◆ **WHAT TO DO**: Your task is to print each record exactly as it reads.

======== RECORD EXTRACTS

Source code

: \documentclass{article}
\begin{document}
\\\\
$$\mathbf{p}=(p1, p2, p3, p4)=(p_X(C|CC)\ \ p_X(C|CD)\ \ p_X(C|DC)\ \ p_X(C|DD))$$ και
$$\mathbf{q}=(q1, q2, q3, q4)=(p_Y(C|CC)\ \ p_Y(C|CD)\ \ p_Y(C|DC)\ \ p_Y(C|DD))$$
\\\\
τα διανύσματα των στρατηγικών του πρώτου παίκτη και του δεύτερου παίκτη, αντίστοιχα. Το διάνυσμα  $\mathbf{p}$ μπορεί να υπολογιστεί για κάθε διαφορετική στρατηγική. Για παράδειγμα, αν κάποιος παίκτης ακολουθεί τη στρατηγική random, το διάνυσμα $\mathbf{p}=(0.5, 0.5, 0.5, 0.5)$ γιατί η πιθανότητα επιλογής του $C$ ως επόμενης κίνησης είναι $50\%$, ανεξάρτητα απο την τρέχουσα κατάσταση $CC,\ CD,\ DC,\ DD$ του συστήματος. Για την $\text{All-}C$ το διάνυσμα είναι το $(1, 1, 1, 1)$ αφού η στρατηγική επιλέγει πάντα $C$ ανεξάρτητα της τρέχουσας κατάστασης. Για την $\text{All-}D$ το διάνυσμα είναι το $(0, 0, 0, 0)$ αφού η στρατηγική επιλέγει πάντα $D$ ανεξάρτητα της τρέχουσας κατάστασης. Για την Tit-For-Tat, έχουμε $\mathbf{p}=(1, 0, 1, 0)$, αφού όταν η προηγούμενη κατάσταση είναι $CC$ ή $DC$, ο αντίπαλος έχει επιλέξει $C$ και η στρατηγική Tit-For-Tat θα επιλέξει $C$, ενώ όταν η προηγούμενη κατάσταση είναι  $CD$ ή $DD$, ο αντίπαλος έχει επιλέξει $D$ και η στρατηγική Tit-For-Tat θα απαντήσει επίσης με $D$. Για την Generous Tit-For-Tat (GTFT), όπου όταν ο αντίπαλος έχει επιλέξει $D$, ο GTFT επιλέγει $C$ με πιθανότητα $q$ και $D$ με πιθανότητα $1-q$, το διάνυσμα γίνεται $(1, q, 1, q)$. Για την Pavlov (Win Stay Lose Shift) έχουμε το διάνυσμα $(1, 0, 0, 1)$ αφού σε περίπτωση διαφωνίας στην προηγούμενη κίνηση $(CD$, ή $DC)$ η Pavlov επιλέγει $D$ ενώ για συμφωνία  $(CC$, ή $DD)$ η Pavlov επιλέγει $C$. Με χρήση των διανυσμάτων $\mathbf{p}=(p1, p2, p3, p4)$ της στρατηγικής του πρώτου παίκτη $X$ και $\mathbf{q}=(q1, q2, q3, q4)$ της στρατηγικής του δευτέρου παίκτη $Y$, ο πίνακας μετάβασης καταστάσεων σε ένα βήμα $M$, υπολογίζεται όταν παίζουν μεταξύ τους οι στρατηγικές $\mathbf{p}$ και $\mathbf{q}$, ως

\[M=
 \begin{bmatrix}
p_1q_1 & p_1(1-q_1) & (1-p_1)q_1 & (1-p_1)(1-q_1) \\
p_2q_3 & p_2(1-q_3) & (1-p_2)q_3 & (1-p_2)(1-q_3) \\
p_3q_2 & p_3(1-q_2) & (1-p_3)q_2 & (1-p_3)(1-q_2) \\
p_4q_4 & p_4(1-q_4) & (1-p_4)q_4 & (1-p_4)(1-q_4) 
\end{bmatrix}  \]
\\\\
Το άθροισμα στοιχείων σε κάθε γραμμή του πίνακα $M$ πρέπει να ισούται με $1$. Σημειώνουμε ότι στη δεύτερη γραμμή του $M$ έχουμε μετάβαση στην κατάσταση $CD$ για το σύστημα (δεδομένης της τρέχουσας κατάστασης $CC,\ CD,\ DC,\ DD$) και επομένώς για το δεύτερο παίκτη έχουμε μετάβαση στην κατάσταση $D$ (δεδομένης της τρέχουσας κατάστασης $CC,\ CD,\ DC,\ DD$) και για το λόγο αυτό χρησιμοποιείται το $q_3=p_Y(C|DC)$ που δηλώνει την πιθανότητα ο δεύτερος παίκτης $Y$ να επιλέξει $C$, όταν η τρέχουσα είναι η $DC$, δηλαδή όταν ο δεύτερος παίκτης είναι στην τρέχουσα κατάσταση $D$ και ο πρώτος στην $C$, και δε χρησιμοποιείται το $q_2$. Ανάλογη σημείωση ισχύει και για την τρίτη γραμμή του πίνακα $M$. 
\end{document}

================

◆ **ANSWER**:
Source code

: \documentclass{article}
\begin{document}
\\\\
$$\mathbf{p}=(p1, p2, p3, p4)=(p_X(C|CC)\ \ p_X(C|CD)\ \ p_X(C|DC)\ \ p_X(C|DD))$$ και
$$\mathbf{q}=(q1, q2, q3, q4)=(p_Y(C|CC)\ \ p_Y(C|CD)\ \ p_Y(C|DC)\ \ p_Y(C|DD))$$
\\\\
τα διανύσματα των στρατηγικών του πρώτου παίκτη και του δεύτερου παίκτη, αντίστοιχα. Το διάνυσμα  $\mathbf{p}$ μπορεί να υπολογιστεί για κάθε διαφορετική στρατηγική. Για παράδειγμα, αν κάποιος παίκτης ακολουθεί τη στρατηγική random, το διάνυσμα $\mathbf{p}=(0.5, 0.5, 0.5, 0.5)$ γιατί η πιθανότητα επιλογής του $C$ ως επόμενης κίνησης είναι $50\%$, ανεξάρτητα απο την τρέχουσα κατάσταση $CC,\ CD,\ DC,\ DD$ του συστήματος. Για την $\text{All-}C$ το διάνυσμα είναι το $(1, 1, 1, 1)$ αφού η στρατηγική επιλέγει πάντα $C$ ανεξάρτητα της τρέχουσας κατάστασης. Για την $\text{All-}D$ το διάνυσμα είναι το $(0, 0, 0, 0)$ αφού η στρατηγική επιλέγει πάντα $D$ ανεξάρτητα της τρέχουσας κατάστασης. Για την Tit-For-Tat, έχουμε $\mathbf{p}=(1, 0, 1, 0)$, αφού όταν η προηγούμενη κατάσταση είναι $CC$ ή $DC$, ο αντίπαλος έχει επιλέξει $C$ και η στρατηγική Tit-For-Tat θα επιλέξει $C$, ενώ όταν η προηγούμενη κατάσταση είναι  $CD$ ή $DD$, ο αντίπαλος έχει επιλέξει $D$ και η στρατηγική Tit-For-Tat θα απαντήσει επίσης με $D$. Για την Generous Tit-For-Tat (GTFT), όπου όταν ο αντίπαλος έχει επιλέξει $D$, ο GTFT επιλέγει $C$ με πιθανότητα $q$ και $D$ με πιθανότητα $1-q$, το διάνυσμα γίνεται $(1, q, 1, q)$. Για την Pavlov (Win Stay Lose Shift) έχουμε το διάνυσμα $(1, 0, 0, 1)$ αφού σε περίπτωση διαφωνίας στην προηγούμενη κίνηση $(CD$, ή $DC)$ η Pavlov επιλέγει $D$ ενώ για συμφωνία  $(CC$, ή $DD)$ η Pavlov επιλέγει $C$. Με χρήση των διανυσμάτων $\mathbf{p}=(p1, p2, p3, p4)$ της στρατηγικής του πρώτου παίκτη $X$ και $\mathbf{q}=(q1, q2, q3, q4)$ της στρατηγικής του δευτέρου παίκτη $Y$, ο πίνακας μετάβασης καταστάσεων σε ένα βήμα $M$, υπολογίζεται όταν παίζουν μεταξύ τους οι στρατηγικές $\mathbf{p}$ και $\mathbf{q}$, ως

\[M=
 \begin{bmatrix}
p_1q_1 & p_1(1-q_1) & (1-p_1)q_1 & (1-p_1)(1-q_1) \\
p_2q_3 & p_2(1-q_3) & (1-p_2)q_3 & (1-p_2)(1-q_3) \\
p_3q_2 & p_3(1-q_2) & (1-p_3)q_2 & (1-p_3)(1-q_2) \\
p_4q_4 & p_4(1-q_4) & (1-p_4)q_4 & (1-p_4)(1-q_4) 
\end{bmatrix}  \]
\\\\
Το άθροισμα στοιχείων σε κάθε γραμμή του πίνακα $M$ πρέπει να ισούται με $1$. Σημειώνουμε ότι στη δεύτερη γραμμή του $M$ έχουμε μετάβαση στην κατάσταση $CD$ για το σύστημα (δεδομένης της τρέχουσας κατάστασης $CC,\ CD,\ DC,\ DD$) και επομένώς για το δεύτερο παίκτη έχουμε μετάβαση στην κατάσταση $D$ (δεδομένης της τρέχουσας κατάστασης $CC,\ CD,\ DC,\ DD$) και για το λόγο αυτό χρησιμοποιείται το $q_3=p_Y(C|DC)$ που δηλώνει την πιθανότητα ο δεύτερος παίκτης $Y$ να επιλέξει $C$, όταν η τρέχουσα είναι η $DC$, δηλαδή όταν ο δεύτερος παίκτης είναι στην τρέχουσα κατάσταση $D$ και ο πρώτος στην $C$, και δε χρησιμοποιείται το $q_2$. Ανάλογη σημείωση ισχύει και για την τρίτη γραμμή του πίνακα $M$. 
\end{document}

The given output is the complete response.